Look through the entries below and show every line containing the word "运算规则".

*** Opening of Provided data ***

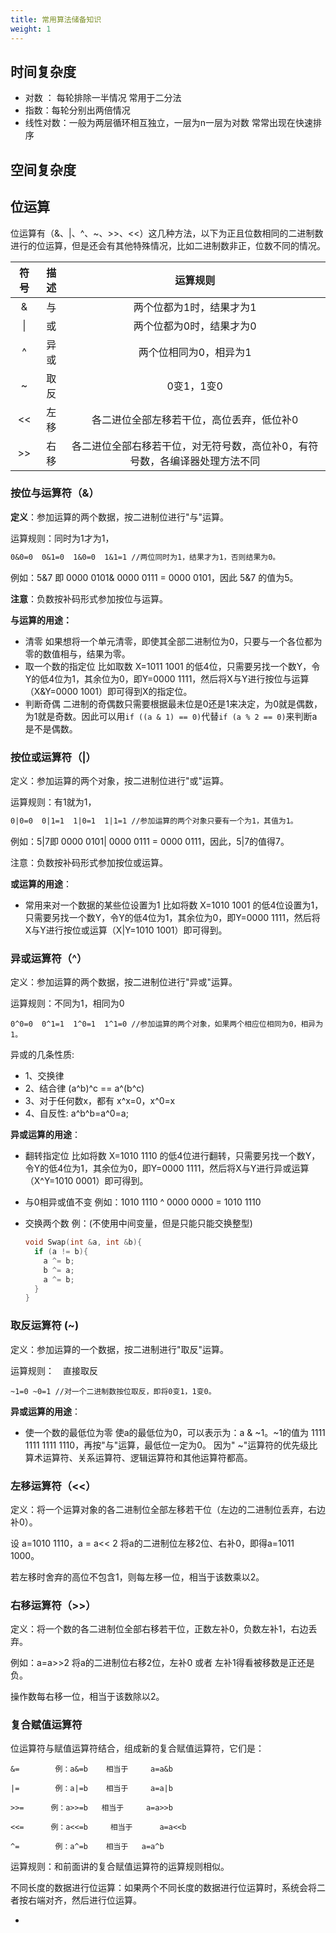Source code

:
 ```yaml
---
title: 常用算法储备知识
weight: 1
---
```



## 时间复杂度
- 对数 ： 每轮排除一半情况
	常用于二分法
- 指数：每轮分别出两倍情况
- 线性对数：一般为两层循环相互独立，一层为n一层为对数
	常常出现在快速排序
## 空间复杂度

## 位运算

位运算有（&、|、^、~、>>、<<）这几种方法，以下为正且位数相同的二进制数进行的位运算，但是还会有其他特殊情况，比如二进制数非正，位数不同的情况。

| 符号 | 描述 |                           运算规则                           |
| :--: | :--: | :----------------------------------------------------------: |
|  &   |  与  |                   两个位都为1时，结果才为1                   |
|  \|  |  或  |                   两个位都为0时，结果才为0                   |
|  ^   | 异或 |                    两个位相同为0，相异为1                    |
|  ~   | 取反 |                          0变1，1变0                          |
|  <<  | 左移 |          各二进位全部左移若干位，高位丢弃，低位补0           |
|  >>  | 右移 | 各二进位全部右移若干位，对无符号数，高位补0，有符号数，各编译器处理方法不同 |

### 按位与运算符（&）

**定义**：参加运算的两个数据，按二进制位进行"与"运算。

运算规则：同时为1才为1，

```txt
0&0=0  0&1=0  1&0=0  1&1=1 //两位同时为1，结果才为1，否则结果为0。
```

例如：5&7 即 0000 0101& 0000 0111 = 0000 0101，因此 5&7 的值为5。

**注意**：负数按补码形式参加按位与运算。

**与运算的用途：**

- 清零
	如果想将一个单元清零，即使其全部二进制位为0，只要与一个各位都为零的数值相与，结果为零。
- 取一个数的指定位
	比如取数 X=1011 1001 的低4位，只需要另找一个数Y，令Y的低4位为1，其余位为0，即Y=0000 1111，然后将X与Y进行按位与运算（X&Y=0000 1001）即可得到X的指定位。
- 判断奇偶
	二进制的奇偶数只需要根据最未位是0还是1来决定，为0就是偶数，为1就是奇数。因此可以用`if ((a & 1) == 0)`代替`if (a % 2 == 0)`来判断a是不是偶数。

### 按位或运算符（|）

定义：参加运算的两个对象，按二进制位进行"或"运算。

运算规则：有1就为1，

```txt
0|0=0  0|1=1  1|0=1  1|1=1 //参加运算的两个对象只要有一个为1，其值为1。
```

例如：5|7即 0000 0101| 0000 0111 = 0000 0111，因此，5|7的值得7。　

注意：负数按补码形式参加按位或运算。

**或运算的用途**：

- 常用来对一个数据的某些位设置为1
	比如将数 X=1010 1001 的低4位设置为1，只需要另找一个数Y，令Y的低4位为1，其余位为0，即Y=0000 1111，然后将X与Y进行按位或运算（X|Y=1010 1001）即可得到。

### 异或运算符（^）

定义：参加运算的两个数据，按二进制位进行"异或"运算。

运算规则：不同为1，相同为0

```
0^0=0  0^1=1  1^0=1  1^1=0 //参加运算的两个对象，如果两个相应位相同为0，相异为1。
```

异或的几条性质:

- 1、交换律
- 2、结合律 (a^b)^c == a^(b^c)
- 3、对于任何数x，都有 x^x=0，x^0=x
- 4、自反性: a^b^b=a^0=a;

**异或运算的用途**：

- 翻转指定位
	比如将数 X=1010 1110 的低4位进行翻转，只需要另找一个数Y，令Y的低4位为1，其余位为0，即Y=0000 1111，然后将X与Y进行异或运算（X^Y=1010 0001）即可得到。

- 与0相异或值不变
	例如：1010 1110 ^ 0000 0000 = 1010 1110

- 交换两个数
	例：(不使用中间变量，但是只能只能交换整型)

	```cpp
	void Swap(int &a, int &b){
	  if (a != b){
	    a ^= b;
	    b ^= a;
	    a ^= b;
	  }
	}
	```

### 取反运算符 (~)

定义：参加运算的一个数据，按二进制进行"取反"运算。

运算规则：　直接取反

```
~1=0 ~0=1 //对一个二进制数按位取反，即将0变1，1变0。
```

**异或运算的用途**：

- 使一个数的最低位为零
	使a的最低位为0，可以表示为：a & ~1。~1的值为 1111 1111 1111 1110，再按"与"运算，最低位一定为0。            因为" ~"运算符的优先级比算术运算符、关系运算符、逻辑运算符和其他运算符都高。

### 左移运算符（<<）

定义：将一个运算对象的各二进制位全部左移若干位（左边的二进制位丢弃，右边补0）。

设 a=1010 1110，a = a<< 2 将a的二进制位左移2位、右补0，即得a=1011 1000。

若左移时舍弃的高位不包含1，则每左移一位，相当于该数乘以2。

### 右移运算符（>>）

定义：将一个数的各二进制位全部右移若干位，正数左补0，负数左补1，右边丢弃。

例如：a=a>>2 将a的二进制位右移2位，左补0 或者 左补1得看被移数是正还是负。

操作数每右移一位，相当于该数除以2。

### 复合赋值运算符

位运算符与赋值运算符结合，组成新的复合赋值运算符，它们是：

```
&=        例：a&=b    相当于     a=a&b

|=        例：a|=b    相当于     a=a|b

>>=      例：a>>=b   相当于     a=a>>b

<<=      例：a<<=b     相当于      a=a<<b

^=        例：a^=b    相当于   a=a^b
```

运算规则：和前面讲的复合赋值运算符的运算规则相似。

不同长度的数据进行位运算：如果两个不同长度的数据进行位运算时，系统会将二者按右端对齐，然后进行位运算。

-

*** Close of Provided data ***

→ **Expected answer**:
| 符号 | 描述 |                           运算规则                           |
运算规则：同时为1才为1，
运算规则：有1就为1，
运算规则：不同为1，相同为0
运算规则：　直接取反
运算规则：和前面讲的复合赋值运算符的运算规则相似。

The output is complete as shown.